» Task statement
Copy the line containing "## 4.4 Habits", then all lines after it up to and including the final line of the material, exactly and without additions.

» Data
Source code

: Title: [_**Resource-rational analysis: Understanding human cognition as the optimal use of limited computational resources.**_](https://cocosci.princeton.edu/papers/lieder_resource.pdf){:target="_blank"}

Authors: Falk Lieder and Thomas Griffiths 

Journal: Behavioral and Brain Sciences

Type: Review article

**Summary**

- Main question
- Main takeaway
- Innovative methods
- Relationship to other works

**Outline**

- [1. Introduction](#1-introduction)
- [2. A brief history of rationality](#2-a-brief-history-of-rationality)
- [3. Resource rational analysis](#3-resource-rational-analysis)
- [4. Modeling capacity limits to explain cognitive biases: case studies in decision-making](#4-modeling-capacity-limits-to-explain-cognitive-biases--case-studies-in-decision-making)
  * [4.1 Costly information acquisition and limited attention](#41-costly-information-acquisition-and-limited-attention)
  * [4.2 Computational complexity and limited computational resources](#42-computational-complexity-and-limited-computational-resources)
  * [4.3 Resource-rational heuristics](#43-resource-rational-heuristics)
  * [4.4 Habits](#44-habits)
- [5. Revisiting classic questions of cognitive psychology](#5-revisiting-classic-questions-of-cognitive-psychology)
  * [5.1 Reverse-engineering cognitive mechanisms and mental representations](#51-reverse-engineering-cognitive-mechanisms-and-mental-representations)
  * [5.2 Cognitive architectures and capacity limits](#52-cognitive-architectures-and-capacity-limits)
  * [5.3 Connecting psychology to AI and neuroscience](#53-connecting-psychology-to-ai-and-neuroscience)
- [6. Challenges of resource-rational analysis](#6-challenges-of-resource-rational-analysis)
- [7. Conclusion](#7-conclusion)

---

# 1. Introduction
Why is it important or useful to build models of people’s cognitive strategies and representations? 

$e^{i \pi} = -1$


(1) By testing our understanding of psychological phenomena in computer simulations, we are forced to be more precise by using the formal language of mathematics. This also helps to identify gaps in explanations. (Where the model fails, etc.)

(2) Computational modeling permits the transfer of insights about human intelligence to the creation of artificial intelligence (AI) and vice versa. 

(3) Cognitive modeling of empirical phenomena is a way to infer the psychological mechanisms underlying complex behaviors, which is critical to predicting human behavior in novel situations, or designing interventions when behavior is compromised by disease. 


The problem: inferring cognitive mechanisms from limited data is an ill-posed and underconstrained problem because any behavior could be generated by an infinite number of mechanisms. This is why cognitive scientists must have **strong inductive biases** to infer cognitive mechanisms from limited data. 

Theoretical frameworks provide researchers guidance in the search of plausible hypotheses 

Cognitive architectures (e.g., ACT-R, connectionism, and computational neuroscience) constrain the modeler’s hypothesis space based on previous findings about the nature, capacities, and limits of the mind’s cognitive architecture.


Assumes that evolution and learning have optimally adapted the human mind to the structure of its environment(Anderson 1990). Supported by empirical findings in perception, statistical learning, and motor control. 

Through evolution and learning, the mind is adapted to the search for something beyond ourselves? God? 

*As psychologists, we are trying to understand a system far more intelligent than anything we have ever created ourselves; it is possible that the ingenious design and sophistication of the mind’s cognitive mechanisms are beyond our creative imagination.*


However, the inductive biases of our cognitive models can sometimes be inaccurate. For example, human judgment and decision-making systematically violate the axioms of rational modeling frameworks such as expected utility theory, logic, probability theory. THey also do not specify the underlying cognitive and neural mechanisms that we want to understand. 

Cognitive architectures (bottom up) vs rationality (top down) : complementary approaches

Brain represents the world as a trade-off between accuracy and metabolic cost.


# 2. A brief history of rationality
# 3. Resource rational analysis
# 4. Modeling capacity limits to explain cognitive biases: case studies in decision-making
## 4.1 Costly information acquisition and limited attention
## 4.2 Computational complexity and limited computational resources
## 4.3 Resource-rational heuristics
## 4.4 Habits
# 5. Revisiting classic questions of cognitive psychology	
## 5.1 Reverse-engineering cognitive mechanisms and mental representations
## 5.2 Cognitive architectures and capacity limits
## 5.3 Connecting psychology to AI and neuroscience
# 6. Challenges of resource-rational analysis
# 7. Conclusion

» Written solution
## 4.4 Habits
# 5. Revisiting classic questions of cognitive psychology	
## 5.1 Reverse-engineering cognitive mechanisms and mental representations
## 5.2 Cognitive architectures and capacity limits
## 5.3 Connecting psychology to AI and neuroscience
# 6. Challenges of resource-rational analysis
# 7. Conclusion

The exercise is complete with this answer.